━━━━━ Data for this exercise ━━━━━

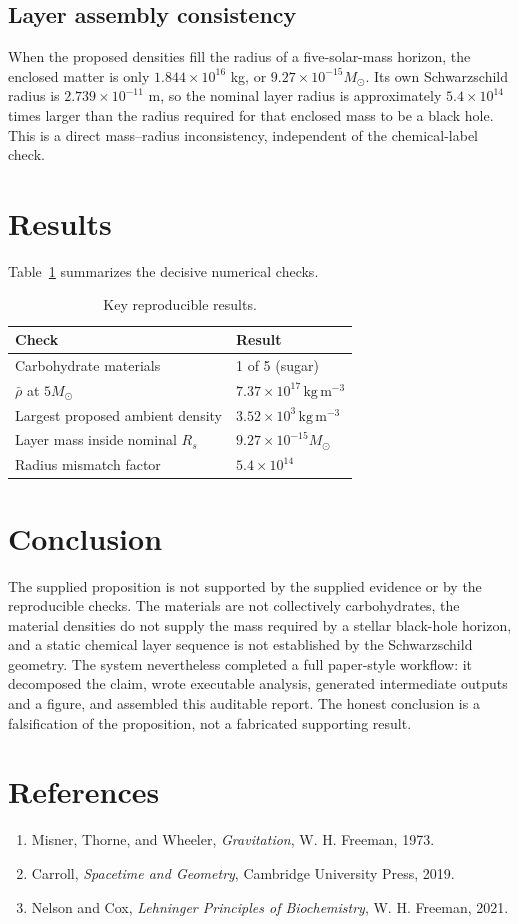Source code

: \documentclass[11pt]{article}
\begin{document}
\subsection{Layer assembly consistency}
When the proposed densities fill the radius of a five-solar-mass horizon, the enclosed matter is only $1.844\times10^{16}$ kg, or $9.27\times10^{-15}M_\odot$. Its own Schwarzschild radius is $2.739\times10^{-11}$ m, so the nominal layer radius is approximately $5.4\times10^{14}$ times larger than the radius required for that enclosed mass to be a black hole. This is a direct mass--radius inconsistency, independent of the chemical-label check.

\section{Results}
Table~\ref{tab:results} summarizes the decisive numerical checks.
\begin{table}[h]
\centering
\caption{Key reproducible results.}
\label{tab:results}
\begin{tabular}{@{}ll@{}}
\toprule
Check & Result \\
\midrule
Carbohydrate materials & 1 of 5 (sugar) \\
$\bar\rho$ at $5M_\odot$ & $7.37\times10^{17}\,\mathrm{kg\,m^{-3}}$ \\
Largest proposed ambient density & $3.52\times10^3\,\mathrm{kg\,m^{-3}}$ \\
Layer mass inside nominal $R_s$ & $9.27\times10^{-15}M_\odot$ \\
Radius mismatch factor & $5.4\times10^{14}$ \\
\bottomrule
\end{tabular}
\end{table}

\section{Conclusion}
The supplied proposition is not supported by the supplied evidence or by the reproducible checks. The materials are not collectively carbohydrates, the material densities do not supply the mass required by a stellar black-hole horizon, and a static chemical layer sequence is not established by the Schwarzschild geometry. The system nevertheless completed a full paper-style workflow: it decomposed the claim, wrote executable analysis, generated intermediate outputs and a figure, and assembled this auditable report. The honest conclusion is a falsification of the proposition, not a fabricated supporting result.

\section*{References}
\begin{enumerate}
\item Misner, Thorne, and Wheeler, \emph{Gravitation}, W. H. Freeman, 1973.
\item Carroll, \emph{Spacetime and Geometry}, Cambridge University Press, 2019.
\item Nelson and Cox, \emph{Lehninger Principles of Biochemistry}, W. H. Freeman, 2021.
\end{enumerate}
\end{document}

━━━━━
━━━━━ Data for this exercise ━━━━━

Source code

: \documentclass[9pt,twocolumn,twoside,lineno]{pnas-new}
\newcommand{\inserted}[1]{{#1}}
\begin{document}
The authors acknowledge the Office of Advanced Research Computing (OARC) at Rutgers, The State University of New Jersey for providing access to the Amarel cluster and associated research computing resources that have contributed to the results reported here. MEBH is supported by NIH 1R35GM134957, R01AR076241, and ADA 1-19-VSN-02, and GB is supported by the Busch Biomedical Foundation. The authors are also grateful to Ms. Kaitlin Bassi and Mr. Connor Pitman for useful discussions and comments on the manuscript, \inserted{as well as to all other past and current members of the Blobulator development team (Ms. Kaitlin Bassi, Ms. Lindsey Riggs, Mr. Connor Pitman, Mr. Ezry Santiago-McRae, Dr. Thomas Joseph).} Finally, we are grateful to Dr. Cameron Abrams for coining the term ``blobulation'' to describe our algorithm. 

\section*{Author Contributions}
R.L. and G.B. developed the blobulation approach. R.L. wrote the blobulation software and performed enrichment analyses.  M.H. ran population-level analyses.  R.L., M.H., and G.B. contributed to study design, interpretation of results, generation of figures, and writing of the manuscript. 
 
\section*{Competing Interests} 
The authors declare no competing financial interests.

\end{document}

━━━━━
━━━━━ Data for this exercise ━━━━━

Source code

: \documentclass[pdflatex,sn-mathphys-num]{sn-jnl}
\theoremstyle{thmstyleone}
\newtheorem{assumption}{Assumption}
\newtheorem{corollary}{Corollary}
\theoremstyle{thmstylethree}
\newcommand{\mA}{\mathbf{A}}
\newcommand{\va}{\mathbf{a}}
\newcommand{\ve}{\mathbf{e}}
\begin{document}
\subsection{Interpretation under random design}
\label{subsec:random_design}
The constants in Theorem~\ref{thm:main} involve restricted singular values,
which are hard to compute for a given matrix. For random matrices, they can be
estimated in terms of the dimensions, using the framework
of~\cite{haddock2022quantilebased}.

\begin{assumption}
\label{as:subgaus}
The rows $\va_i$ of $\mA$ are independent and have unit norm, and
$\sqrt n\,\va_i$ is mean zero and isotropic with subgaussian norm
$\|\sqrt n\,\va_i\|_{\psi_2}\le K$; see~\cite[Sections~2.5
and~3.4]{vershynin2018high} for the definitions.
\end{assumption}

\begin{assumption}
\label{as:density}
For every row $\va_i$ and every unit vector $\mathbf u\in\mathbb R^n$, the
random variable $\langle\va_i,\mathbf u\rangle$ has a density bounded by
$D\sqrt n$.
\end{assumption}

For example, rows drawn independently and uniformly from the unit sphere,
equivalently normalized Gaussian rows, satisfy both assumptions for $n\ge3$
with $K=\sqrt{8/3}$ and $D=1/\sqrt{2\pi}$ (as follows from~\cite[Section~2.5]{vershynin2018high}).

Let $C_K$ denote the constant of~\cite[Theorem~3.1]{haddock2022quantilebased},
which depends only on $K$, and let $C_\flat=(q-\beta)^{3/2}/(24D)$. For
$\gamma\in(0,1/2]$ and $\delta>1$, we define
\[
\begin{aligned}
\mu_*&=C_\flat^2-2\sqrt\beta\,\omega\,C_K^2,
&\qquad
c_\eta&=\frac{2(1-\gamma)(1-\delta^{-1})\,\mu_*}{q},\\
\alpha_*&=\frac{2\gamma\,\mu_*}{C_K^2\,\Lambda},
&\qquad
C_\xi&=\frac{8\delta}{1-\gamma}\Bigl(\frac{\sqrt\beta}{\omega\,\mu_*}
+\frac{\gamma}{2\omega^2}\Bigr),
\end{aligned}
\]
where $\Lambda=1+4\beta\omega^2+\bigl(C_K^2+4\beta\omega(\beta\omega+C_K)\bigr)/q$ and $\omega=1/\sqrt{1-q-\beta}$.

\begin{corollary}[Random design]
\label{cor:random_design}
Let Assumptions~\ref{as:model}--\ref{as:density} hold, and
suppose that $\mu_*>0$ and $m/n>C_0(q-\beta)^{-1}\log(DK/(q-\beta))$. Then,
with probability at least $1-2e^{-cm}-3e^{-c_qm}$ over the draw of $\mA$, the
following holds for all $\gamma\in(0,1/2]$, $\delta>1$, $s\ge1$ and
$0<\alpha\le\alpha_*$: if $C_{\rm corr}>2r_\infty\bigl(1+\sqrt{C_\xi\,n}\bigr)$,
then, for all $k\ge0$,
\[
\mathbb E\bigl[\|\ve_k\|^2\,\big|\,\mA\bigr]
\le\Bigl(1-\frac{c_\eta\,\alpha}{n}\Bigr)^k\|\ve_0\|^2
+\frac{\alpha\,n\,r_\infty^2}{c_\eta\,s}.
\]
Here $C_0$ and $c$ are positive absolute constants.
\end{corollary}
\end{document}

━━━━━

■ Task directions ■
Give the count of lines above that include the word "unit", stating no other information.

■ Answer to this problem ■
3